Turc mécanique

Le turc mécanique était un automate, créé en 1769 par Johann von Kempelen : il s'agissait d'un mannequin face à une table sur laquelle était disposée un échiquier. Le turc mécanique était capable d'affronter des humains aux échecs avec un succès impressionnant : la légende raconte même qu'il aurait battu Napoléon Bonaparte (qui n'était cependant pas connu pour être un champion aux échecs) en 1809 ainsi que Charles Babbage en 1820. Aux curieux s'interrogeant sur le fonctionnement de l'automate étaient montrées les entrailles de la bête : un assemblage improbable de rouages. Mais comment von Kempelen avait-il réussi à mettre au point une machine entièrement mécanique qui irait même jusqu'à faire pâlir notre supercalculateur Big Blue contemporain, victorieux de Kasparov ?
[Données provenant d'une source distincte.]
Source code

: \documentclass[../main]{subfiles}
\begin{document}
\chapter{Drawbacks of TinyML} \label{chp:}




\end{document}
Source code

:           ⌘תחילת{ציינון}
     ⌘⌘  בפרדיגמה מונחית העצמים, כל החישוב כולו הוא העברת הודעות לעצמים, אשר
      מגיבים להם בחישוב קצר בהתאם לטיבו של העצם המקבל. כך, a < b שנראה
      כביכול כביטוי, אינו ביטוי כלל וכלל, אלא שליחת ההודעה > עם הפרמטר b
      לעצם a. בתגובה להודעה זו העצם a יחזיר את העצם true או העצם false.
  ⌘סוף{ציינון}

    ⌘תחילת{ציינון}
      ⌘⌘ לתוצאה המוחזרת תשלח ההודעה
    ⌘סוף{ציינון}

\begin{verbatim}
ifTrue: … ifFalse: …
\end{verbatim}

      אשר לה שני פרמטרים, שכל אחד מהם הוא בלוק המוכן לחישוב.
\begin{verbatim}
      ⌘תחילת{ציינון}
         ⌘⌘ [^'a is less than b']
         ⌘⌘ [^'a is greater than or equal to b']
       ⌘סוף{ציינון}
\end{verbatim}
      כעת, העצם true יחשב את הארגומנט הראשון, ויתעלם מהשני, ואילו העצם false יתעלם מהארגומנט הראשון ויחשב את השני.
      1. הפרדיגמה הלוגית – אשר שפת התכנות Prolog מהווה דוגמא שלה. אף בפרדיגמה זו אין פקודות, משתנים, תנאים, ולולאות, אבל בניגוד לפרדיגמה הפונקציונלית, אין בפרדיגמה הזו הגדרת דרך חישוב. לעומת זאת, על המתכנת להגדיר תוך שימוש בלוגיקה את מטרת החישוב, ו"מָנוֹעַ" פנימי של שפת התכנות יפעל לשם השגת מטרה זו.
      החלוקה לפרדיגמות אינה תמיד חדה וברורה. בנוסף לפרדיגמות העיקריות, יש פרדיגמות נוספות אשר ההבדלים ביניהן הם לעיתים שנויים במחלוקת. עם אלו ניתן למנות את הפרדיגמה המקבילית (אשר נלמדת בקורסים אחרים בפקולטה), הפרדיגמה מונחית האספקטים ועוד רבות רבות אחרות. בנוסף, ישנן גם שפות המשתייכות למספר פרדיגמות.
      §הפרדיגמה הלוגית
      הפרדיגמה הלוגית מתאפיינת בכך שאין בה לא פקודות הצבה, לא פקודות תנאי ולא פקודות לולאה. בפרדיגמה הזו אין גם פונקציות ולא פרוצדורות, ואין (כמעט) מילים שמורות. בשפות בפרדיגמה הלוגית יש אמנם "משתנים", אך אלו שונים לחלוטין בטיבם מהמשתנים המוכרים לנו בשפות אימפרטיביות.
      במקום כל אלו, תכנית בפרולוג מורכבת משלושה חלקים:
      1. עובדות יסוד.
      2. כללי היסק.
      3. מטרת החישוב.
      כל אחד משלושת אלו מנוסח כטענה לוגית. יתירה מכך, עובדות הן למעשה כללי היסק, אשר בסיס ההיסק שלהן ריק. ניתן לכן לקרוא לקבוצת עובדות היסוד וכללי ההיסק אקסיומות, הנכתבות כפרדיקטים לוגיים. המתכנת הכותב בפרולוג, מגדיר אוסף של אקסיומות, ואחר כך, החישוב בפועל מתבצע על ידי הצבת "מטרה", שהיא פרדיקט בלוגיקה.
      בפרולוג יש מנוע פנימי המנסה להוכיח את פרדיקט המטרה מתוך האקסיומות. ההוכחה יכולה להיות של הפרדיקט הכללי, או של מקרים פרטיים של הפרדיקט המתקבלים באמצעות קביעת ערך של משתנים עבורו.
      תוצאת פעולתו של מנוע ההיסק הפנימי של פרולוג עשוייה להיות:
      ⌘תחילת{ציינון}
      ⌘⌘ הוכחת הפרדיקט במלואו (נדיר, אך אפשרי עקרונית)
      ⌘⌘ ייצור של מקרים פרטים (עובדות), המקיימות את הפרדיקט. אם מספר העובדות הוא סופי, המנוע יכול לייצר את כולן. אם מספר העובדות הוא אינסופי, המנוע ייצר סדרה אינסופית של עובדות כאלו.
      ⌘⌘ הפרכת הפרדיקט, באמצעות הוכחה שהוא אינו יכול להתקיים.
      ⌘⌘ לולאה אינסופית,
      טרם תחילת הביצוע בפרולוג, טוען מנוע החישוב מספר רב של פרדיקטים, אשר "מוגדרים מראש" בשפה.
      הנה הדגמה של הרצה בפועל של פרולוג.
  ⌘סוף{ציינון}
En fait, le secret était tout simplement que l'automate était doté d'une intelligence artificielle... artificielle. Autrement dit, humaine. Un maître d'échecs (de taille modeste bien entendu) prenait place dans le coffre sous la table dans un double-fond, les spectateurs croyant que les rouages remplissaient tout l'espace de la boîte. Il suivait les mouvements de son adversaire grâce à un ingénieux système de ressorts et d'aimants sous l'échiquier principal et reproduisait les coups sur un petit échiquier sous ses yeux : il ordonnait ensuite les coups à jouer à l'automate.
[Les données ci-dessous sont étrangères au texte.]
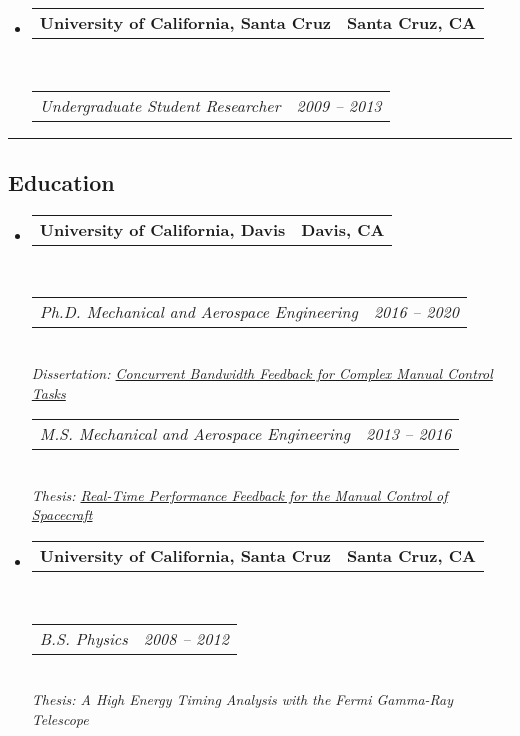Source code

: \documentclass[10pt,letterpaper]{article}
\makeatletter
\newcommand{\headerrow}[2]
{\begin{tabular*}{\linewidth}{l@{\extracolsep{\fill}}r}
	#1 &
	#2 \\
\end{tabular*}}
\makeatother
\begin{document}
\begin{itemize}
	\item
	      \headerrow
	      {\textbf{University of California, Santa Cruz}}
	      {\textbf{Santa Cruz, CA}}
	      \\
	      \headerrow
	      {\emph{Undergraduate Student Researcher}}
	      {\emph{2009 -- 2013}}

\end{itemize}

\hrule
\vspace{-0.5em}
\subsection*{Education}

\begin{itemize}
	\parskip=0.1em
	\item
	      \headerrow
	      {\textbf{University of California, Davis}}
	      {\textbf{Davis, CA}}
	      \\
	      \headerrow
	      {\emph{Ph.D. Mechanical and Aerospace Engineering}}
	      {\emph{2016 -- 2020}}
	      \\
	      \emph{Dissertation: \href{https://www.proquest.com/dissertations-theses/concurrent-bandwidth-feedback-complex-manual/docview/2449468766/se-2}{Concurrent Bandwidth Feedback for Complex Manual Control Tasks}}
	      \vspace{0.5em} %
	      \\
	      \headerrow
	      {\emph{M.S. Mechanical and Aerospace Engineering}}
	      {\emph{2013 -- 2016}}
	      \\
	      \emph{Thesis: \href{https://www.proquest.com/dissertations-theses/real-time-performance-feedback-manual-control/docview/1872339216/se-2}{Real-Time Performance Feedback for the Manual Control of Spacecraft}}
	\item
	      \headerrow
	      {\textbf{University of California, Santa Cruz}}
	      {\textbf{Santa Cruz, CA}}
	      \\
	      \headerrow
	      {\emph{B.S. Physics}}
	      {\emph{2008 -- 2012}}
	      \\
	      \emph{Thesis: A High Energy Timing Analysis with the Fermi Gamma-Ray Telescope}
\end{itemize}
\end{document}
Mais quel rapport avec Amazon ? En fait Amazon (qui n'est pas qu'un simple supermarché virtuel) propose depuis quelques mois un service de turc mécanique (accessible sur le site mturk.com). Il s'agit d'un web-service accessible pour n'importe quel développeur : celui-ci recharge son porte-monnaie virtuel Amazon et soumet, via une API web-service (accessible en SOAP ou XML-RPC) des tâches à accomplir par un humain. Une librairie Java ou pour d'autres langages utilisant ces API est fournie par Amazon.
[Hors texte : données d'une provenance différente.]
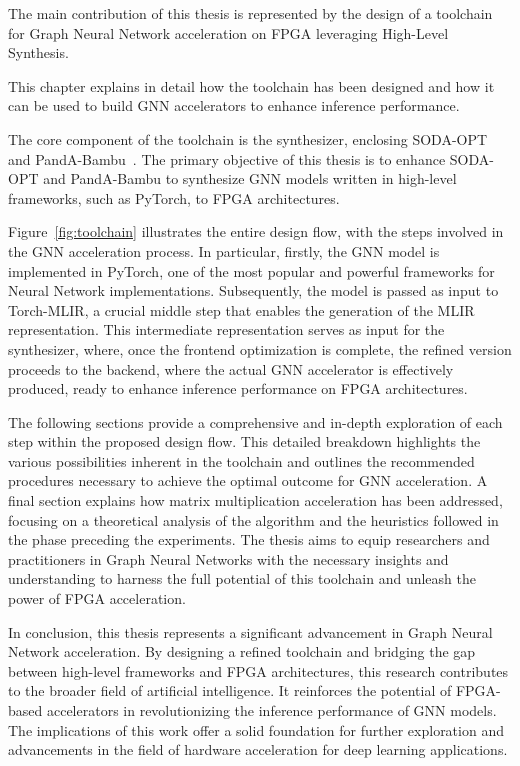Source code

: The main contribution of this thesis is represented by the design of a toolchain for Graph Neural Network acceleration on FPGA leveraging High-Level Synthesis.

This chapter explains in detail how the toolchain has been designed and how it can be used to build GNN accelerators to enhance inference performance.

The core component of the toolchain is the synthesizer, enclosing SODA-OPT~\cite{9786533} and PandA-Bambu~\cite{9586110}.
The primary objective of this thesis is to enhance SODA-OPT and PandA-Bambu to synthesize GNN models written in high-level frameworks, such as PyTorch, to FPGA architectures.

Figure~\ref{fig:toolchain} illustrates the entire design flow, with the steps involved in the GNN acceleration process.
In particular, firstly, the GNN model is implemented in PyTorch, one of the most popular and powerful frameworks for Neural Network implementations.
Subsequently, the model is passed as input to Torch-MLIR, a crucial middle step that enables the generation of the MLIR representation.
This intermediate representation serves as input for the synthesizer, where, once the frontend optimization is complete, the refined version proceeds to the backend, where the actual GNN accelerator is effectively produced, ready to enhance inference performance on FPGA architectures.

The following sections provide a comprehensive and in-depth exploration of each step within the proposed design flow.
This detailed breakdown highlights the various possibilities inherent in the toolchain and outlines the recommended procedures necessary to achieve the optimal outcome for GNN acceleration.
A final section explains how matrix multiplication acceleration has been addressed, focusing on a theoretical analysis of the algorithm and the heuristics followed in the phase preceding the experiments.
The thesis aims to equip researchers and practitioners in Graph Neural Networks with the necessary insights and understanding to harness the full potential of this toolchain and unleash the power of FPGA acceleration.

In conclusion, this thesis represents a significant advancement in Graph Neural Network acceleration.
By designing a refined toolchain and bridging the gap between high-level frameworks and FPGA architectures, this research contributes to the broader field of artificial intelligence.
It reinforces the potential of FPGA-based accelerators in revolutionizing the inference performance of GNN models.
The implications of this work offer a solid foundation for further exploration and advancements in the field of hardware acceleration for deep learning applications.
Des demandeurs fournissent donc au turc mécanique d'Amazon des tâches à accomplir (HIT, Human Intelligence Task) : ensuite, des êtres humains viennent s'inscrire sur le site MTurk pour réaliser ses tâches. Une fois les tâches accomplies, le demandeur peut fournir une note de satisfaction concernant la personne qui l'a accomplie. L'accomplissement de la tâche peut également être appréciée automatiquement, par exemple par la fourniture de réponses concordantes par deux personnes différentes. Il existe également des tâches de qualification, n'apportant pas nécessairement une rémunération, afin de sélectionner les personnes selon leur compétence.

Les HITs pouvant être soumis au service peuvent être de toute sorte : par exemple reconnaître si un objet particulier figure dans une image (une tâche simplissime pour un humain mais encore très hasardeuse pour les systèmes d'intelligence artificielle), traduire un texte (en voyant les résultats fournis par un système automatique, les traducteurs humains n'ont pas encore de soucis à se faire), ... Bref, tout ce que peut faire un humain facilement et qu'un morceau de silicium peine à réaliser. Le demandeur du HIT fixe une récompense pour l'accomplissement de la tâche et Amazon prélève sur celle-ci une commission de 10%, le reste étant reversé à celui ayant réalisé la tâche.

De nombreuses personnes se sont déjà inscrites sur MTurk, mais ce n'est pour l'instant pas l'eldorado attendu. Très peu de HITs sont disponibles, certains étant même des HITs de test (de récompense nulle). Pour ceux qui arriveraient à engranger quelques dollars, ceux-ci sont collectés sur leur compte Amazon : ils peuvent les convertir en bon d'achat Amazon ou se les faire virer sur leur compte bancaire. Apparemment les fournisseurs de HITs doivent être résidents étasuniens ; les résolveurs de HITs pouvant résider dans n'importe quel pays mais les bons d'achat ne peuvent être dépensés que sur le site américain d'Amazon.

On notera également dans le même genre que le turc mécanique d'Amazon, le service Google Answers. Sa philosophie de fonctionnement est néanmoins quelque peu différente : les tâches soumises sont des questions textuelles associées à des récompenses. Ses questions sont posées (généralement) par un humain depuis une interface Web et non par un système de web-service utilisé par une application automatisé.